Extracted data entries
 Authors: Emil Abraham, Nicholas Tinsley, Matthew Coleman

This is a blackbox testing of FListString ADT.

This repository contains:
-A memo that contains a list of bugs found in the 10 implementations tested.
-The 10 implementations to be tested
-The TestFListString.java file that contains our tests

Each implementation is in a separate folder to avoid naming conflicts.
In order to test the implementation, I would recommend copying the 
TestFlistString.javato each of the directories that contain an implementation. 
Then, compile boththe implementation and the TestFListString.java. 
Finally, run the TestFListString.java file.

* **WHAT THE TASK ASKS**:
Scan the data above. Return every line with "This" in it.

* **ANSWER FOR THE TASK**:
This is a blackbox testing of FListString ADT.
This repository contains:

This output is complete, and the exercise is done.